# [Exercise prompt]
Which lines in the records below hold the word "nodes"? Copy each of them.
===== Data listing
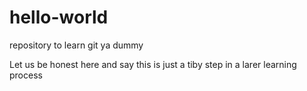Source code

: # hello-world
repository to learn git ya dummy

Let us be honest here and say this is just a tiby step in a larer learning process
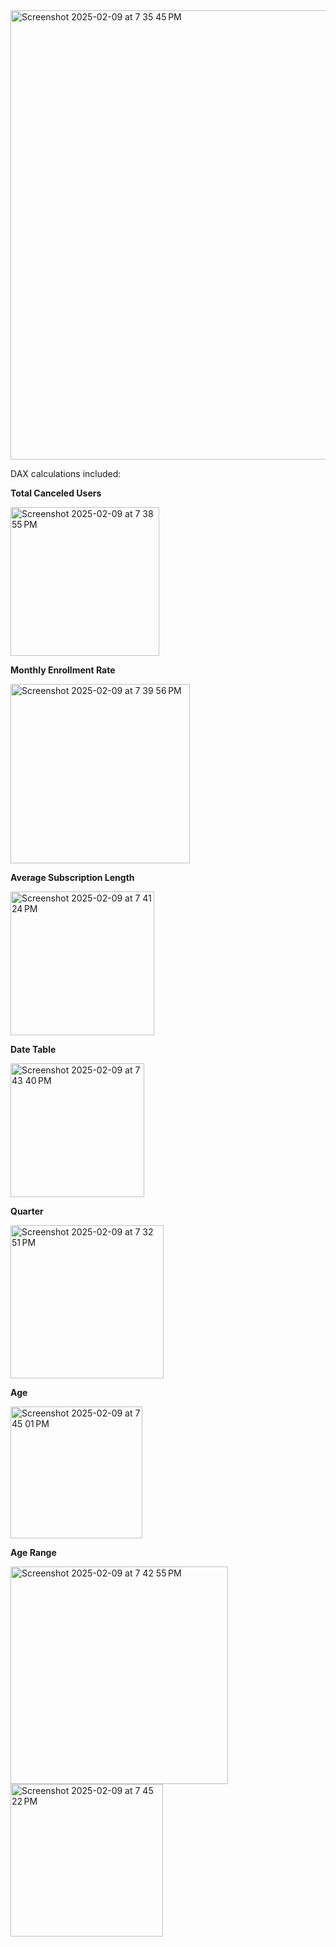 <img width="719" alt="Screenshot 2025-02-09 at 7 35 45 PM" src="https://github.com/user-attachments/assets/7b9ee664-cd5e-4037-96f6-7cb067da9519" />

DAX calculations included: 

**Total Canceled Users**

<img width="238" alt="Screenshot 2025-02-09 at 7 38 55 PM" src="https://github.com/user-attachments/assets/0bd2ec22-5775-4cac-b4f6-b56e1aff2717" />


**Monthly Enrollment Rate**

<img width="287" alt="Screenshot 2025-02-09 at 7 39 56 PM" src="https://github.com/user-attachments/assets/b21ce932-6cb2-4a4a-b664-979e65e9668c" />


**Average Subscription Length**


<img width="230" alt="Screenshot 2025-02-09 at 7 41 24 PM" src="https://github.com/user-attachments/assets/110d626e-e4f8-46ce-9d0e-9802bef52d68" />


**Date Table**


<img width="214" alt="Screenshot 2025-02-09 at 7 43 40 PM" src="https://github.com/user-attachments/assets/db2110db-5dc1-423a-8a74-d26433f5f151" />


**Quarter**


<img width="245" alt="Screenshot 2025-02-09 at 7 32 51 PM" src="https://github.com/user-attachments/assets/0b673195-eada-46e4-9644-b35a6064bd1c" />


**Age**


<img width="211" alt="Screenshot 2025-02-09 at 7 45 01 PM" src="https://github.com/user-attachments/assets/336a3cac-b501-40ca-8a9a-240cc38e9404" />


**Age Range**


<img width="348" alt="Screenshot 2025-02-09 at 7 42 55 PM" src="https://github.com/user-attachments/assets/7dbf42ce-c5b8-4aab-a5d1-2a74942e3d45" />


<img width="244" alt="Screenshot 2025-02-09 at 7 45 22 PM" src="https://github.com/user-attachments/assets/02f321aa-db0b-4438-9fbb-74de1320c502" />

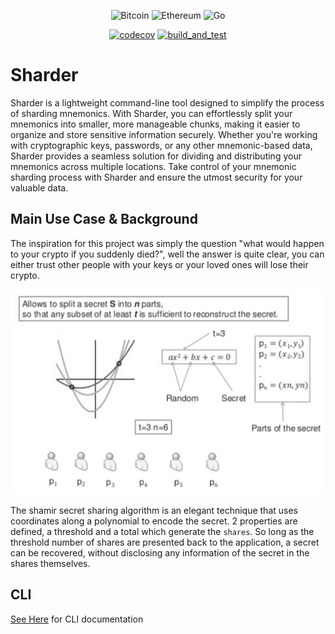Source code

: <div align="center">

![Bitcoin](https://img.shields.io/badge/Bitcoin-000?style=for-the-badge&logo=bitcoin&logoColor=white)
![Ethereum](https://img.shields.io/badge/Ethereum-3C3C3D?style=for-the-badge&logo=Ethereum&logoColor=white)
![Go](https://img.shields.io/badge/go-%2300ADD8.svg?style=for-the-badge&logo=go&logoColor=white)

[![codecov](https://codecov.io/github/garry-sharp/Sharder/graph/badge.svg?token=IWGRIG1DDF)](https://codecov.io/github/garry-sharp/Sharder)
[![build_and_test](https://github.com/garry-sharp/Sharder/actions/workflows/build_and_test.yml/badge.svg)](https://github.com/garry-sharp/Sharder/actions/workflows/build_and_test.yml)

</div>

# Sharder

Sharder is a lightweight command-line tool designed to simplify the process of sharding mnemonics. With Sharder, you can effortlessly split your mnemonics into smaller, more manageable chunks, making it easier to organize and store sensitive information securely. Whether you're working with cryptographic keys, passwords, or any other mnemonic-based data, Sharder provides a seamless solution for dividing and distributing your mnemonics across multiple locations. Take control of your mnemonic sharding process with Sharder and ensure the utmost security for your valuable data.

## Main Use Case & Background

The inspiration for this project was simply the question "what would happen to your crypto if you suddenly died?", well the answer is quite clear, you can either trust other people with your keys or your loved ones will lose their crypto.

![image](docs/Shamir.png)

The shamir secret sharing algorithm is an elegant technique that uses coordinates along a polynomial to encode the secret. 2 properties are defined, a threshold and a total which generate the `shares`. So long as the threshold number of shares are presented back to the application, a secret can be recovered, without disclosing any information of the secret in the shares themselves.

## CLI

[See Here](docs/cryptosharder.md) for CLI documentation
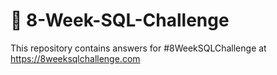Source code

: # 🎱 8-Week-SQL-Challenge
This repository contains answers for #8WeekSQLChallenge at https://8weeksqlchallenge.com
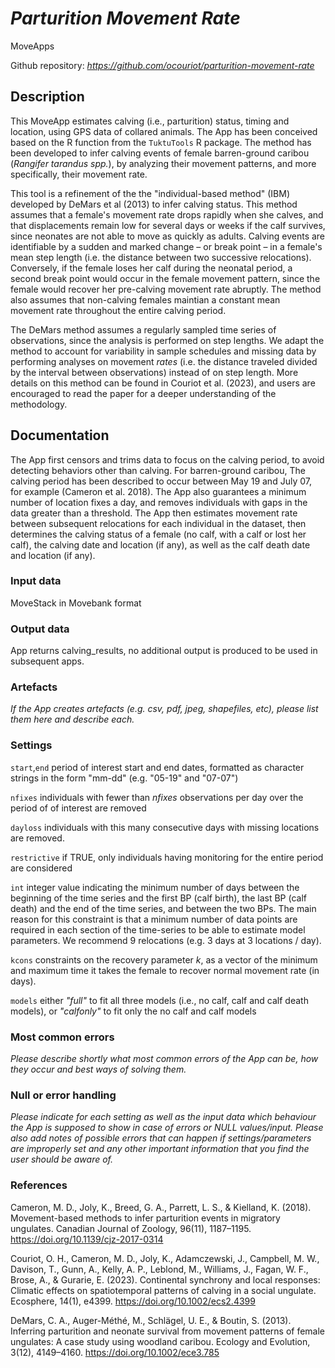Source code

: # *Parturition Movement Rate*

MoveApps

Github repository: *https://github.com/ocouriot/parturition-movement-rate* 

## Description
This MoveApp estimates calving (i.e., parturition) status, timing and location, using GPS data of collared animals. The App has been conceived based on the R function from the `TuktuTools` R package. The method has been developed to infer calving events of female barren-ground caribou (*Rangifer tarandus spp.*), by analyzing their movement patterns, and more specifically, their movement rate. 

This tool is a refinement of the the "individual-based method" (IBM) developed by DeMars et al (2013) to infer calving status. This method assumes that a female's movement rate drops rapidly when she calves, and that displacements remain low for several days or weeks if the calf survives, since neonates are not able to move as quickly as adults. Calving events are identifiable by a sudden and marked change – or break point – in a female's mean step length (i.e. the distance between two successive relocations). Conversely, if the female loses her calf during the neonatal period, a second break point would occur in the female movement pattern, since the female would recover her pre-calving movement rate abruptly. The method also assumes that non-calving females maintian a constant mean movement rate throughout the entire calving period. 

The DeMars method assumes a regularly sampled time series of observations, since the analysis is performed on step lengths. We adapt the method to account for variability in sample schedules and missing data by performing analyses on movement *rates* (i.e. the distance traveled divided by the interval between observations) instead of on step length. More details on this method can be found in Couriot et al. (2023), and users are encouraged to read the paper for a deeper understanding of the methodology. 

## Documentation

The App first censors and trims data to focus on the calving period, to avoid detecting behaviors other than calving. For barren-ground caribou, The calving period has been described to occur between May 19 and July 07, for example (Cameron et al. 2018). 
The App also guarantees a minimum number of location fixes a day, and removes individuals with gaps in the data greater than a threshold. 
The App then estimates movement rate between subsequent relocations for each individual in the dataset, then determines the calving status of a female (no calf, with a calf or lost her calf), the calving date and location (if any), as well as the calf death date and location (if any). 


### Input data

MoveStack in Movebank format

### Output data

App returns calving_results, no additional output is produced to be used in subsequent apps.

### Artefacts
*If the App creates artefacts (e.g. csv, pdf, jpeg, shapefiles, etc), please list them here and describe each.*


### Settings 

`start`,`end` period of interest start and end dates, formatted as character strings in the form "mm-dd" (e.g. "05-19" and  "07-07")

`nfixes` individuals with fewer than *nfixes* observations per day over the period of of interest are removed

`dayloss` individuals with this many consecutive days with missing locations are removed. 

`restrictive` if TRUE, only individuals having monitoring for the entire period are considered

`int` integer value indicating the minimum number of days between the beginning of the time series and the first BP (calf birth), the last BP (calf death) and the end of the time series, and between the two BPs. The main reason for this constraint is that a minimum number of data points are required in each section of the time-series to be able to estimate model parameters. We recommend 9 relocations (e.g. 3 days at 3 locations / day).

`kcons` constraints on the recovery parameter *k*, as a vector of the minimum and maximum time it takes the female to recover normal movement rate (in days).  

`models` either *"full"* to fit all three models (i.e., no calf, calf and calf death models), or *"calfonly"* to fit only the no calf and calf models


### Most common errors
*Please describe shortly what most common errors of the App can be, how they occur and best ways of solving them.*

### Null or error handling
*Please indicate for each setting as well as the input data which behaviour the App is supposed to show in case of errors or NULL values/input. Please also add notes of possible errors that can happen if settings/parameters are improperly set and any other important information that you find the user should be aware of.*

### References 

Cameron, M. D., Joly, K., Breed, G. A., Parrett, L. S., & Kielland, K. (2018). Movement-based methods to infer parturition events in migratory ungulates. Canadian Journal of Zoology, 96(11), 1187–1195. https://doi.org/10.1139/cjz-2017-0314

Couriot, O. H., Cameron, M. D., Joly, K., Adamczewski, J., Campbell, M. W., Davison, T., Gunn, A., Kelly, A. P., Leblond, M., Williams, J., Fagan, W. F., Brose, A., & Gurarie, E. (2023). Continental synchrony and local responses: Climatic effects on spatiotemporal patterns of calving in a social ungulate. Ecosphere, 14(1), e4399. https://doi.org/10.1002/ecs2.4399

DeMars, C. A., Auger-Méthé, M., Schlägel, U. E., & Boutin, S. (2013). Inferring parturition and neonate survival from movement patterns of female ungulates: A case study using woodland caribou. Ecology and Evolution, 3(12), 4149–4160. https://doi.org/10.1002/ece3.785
==========
===== Data listing
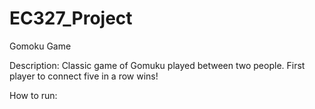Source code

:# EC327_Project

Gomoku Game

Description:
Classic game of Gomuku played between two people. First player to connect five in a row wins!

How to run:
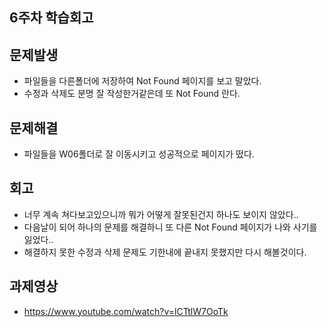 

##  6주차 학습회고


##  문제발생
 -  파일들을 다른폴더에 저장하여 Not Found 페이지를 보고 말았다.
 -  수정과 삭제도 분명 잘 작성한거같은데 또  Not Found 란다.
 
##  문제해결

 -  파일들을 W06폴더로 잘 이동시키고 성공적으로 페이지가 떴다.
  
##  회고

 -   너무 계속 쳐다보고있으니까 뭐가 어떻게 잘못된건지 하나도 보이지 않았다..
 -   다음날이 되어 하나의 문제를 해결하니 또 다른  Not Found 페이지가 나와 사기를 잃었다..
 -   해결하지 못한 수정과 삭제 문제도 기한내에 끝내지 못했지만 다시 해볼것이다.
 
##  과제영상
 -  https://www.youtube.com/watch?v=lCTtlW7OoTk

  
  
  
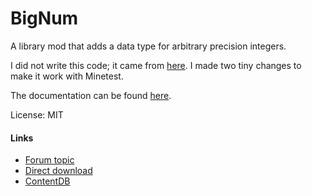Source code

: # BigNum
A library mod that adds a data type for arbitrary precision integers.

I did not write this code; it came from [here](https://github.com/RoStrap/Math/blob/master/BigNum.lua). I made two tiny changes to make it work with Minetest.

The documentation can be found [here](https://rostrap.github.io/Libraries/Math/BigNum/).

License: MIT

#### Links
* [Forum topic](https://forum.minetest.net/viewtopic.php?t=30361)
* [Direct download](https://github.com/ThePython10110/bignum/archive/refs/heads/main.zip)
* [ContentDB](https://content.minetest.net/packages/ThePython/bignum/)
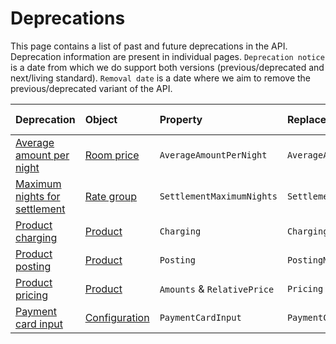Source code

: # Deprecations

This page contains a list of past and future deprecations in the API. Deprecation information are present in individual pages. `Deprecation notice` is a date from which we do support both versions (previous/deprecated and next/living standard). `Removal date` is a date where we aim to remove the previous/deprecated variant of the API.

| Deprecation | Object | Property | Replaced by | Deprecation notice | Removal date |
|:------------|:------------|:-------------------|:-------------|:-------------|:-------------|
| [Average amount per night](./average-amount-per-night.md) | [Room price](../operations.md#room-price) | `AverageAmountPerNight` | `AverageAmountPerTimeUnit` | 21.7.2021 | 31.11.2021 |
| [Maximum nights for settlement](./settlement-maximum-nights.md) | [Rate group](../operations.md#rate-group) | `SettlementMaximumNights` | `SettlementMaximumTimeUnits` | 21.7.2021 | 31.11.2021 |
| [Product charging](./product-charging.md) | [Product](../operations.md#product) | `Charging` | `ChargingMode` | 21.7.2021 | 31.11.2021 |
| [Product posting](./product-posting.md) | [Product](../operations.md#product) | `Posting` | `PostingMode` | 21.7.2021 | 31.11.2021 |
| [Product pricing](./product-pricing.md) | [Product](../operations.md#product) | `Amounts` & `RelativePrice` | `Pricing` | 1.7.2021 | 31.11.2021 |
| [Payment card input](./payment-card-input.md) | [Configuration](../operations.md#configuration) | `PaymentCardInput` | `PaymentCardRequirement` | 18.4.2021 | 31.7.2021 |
==========
===== Data listing
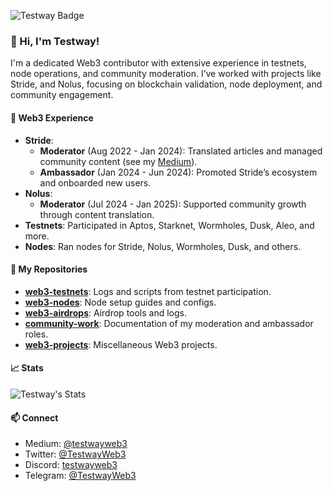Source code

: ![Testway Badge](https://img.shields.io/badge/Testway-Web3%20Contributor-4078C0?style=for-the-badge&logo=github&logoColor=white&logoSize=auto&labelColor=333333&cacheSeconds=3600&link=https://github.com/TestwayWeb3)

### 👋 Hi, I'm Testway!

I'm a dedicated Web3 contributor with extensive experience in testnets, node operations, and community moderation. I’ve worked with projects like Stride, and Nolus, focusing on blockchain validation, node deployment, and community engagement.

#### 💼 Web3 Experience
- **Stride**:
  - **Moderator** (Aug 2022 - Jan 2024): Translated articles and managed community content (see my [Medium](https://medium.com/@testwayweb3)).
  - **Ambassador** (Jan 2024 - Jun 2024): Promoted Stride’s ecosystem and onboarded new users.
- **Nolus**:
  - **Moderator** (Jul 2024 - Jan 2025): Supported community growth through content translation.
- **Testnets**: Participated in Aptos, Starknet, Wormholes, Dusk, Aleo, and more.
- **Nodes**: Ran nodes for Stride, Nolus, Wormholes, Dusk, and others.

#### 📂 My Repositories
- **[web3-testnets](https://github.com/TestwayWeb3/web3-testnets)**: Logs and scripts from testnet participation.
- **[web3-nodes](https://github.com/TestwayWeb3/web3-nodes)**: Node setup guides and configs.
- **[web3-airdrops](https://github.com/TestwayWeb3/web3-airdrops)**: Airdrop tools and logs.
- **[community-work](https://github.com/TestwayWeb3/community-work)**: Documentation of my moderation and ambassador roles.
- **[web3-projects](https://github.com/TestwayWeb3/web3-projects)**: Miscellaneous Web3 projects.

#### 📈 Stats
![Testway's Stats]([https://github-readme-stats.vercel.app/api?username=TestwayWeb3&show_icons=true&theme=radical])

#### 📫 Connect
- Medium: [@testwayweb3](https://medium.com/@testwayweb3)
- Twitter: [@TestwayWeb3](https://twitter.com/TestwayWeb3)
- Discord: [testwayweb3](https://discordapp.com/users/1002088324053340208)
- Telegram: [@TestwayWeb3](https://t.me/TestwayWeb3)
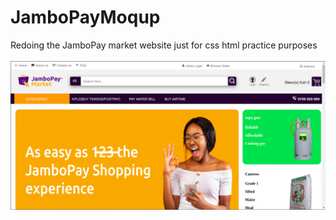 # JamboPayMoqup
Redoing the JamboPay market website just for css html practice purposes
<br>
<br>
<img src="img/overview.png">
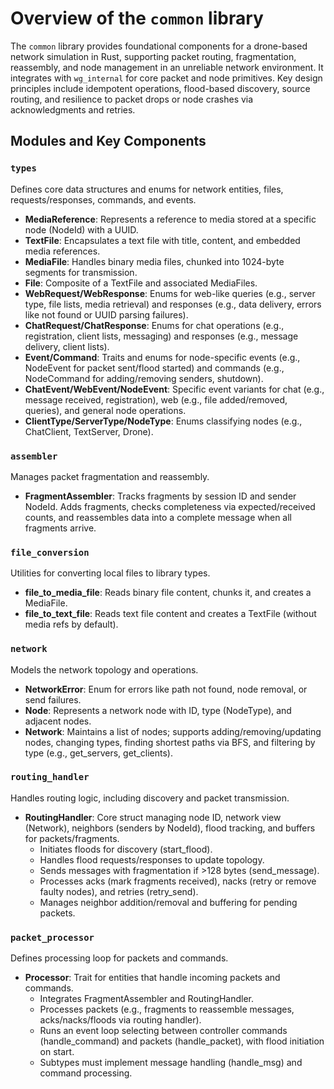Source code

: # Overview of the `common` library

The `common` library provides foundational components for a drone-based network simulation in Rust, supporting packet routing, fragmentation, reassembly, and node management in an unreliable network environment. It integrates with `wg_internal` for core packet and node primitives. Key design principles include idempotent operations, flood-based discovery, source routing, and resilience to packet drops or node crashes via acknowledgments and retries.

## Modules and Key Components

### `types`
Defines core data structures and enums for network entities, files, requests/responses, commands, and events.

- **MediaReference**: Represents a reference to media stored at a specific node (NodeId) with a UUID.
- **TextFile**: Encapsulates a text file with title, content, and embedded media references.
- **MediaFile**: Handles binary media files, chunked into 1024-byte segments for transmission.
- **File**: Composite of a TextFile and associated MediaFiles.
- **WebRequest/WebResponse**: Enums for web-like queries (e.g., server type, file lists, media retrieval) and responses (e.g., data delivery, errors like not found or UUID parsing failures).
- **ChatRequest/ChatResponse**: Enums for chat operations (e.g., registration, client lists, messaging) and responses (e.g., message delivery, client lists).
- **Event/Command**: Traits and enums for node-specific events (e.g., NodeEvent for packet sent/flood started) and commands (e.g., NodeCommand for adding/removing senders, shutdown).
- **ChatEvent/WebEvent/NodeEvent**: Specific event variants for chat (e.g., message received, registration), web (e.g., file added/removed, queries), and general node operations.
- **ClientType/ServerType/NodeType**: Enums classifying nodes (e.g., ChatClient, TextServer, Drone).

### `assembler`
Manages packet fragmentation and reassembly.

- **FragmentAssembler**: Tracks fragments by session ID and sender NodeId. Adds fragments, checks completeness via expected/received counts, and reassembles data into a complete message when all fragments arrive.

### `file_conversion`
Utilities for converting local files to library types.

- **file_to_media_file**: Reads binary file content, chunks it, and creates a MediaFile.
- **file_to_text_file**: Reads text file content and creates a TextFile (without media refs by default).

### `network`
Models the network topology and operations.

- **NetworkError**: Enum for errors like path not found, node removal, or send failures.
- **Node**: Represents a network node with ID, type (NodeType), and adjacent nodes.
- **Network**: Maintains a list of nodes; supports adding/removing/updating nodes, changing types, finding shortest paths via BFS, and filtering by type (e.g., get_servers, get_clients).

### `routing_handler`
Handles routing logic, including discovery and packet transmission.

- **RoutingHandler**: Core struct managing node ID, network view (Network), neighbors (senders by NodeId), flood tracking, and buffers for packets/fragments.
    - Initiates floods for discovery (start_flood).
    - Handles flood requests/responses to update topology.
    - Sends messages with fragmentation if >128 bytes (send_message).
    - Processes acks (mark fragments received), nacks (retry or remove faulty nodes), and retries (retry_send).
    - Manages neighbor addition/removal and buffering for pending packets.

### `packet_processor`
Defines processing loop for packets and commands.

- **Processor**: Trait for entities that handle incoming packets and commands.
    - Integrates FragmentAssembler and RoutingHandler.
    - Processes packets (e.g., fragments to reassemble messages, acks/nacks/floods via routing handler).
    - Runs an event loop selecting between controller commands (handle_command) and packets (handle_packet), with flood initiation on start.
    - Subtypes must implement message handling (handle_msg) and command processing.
==========
# [Exercise result]
- **Nodes**: Ran nodes for Stride, Nolus, Wormholes, Dusk, and others.
- **[web3-nodes](https://github.com/TestwayWeb3/web3-nodes)**: Node setup guides and configs.
- **ClientType/ServerType/NodeType**: Enums classifying nodes (e.g., ChatClient, TextServer, Drone).
- **Node**: Represents a network node with ID, type (NodeType), and adjacent nodes.
- **Network**: Maintains a list of nodes; supports adding/removing/updating nodes, changing types, finding shortest paths via BFS, and filtering by type (e.g., get_servers, get_clients).
    - Processes acks (mark fragments received), nacks (retry or remove faulty nodes), and retries (retry_send).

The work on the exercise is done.